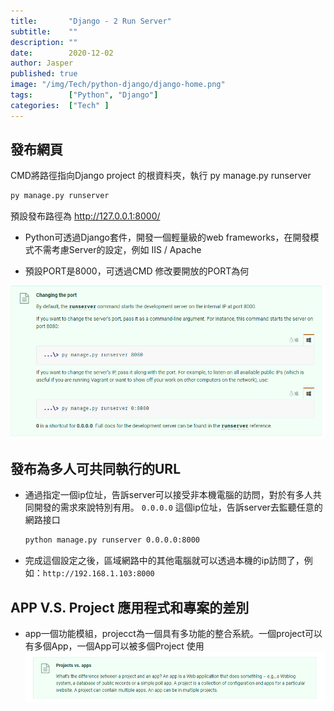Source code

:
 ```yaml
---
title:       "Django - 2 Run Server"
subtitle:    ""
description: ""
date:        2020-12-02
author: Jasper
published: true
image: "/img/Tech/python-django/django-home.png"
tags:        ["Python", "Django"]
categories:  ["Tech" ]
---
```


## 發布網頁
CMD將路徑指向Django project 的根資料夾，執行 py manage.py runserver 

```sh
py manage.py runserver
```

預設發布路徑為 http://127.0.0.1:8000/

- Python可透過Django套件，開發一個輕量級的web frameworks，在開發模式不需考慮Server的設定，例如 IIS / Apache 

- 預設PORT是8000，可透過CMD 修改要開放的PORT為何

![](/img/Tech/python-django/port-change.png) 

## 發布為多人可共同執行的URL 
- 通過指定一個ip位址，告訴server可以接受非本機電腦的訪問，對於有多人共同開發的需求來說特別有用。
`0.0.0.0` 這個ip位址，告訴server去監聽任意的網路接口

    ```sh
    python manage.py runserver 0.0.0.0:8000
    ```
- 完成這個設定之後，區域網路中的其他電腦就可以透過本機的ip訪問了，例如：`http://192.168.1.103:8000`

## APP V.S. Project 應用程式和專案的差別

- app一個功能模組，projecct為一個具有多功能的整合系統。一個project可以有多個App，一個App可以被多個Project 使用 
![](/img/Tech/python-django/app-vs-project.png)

----

**TASK PROMPT:** In the records above, find each line that mentions the string "http", then copy it.

**SOLUTION FOR THIS EXERCISE:**
預設發布路徑為 http://127.0.0.1:8000/
- 完成這個設定之後，區域網路中的其他電腦就可以透過本機的ip訪問了，例如：`http://192.168.1.103:8000`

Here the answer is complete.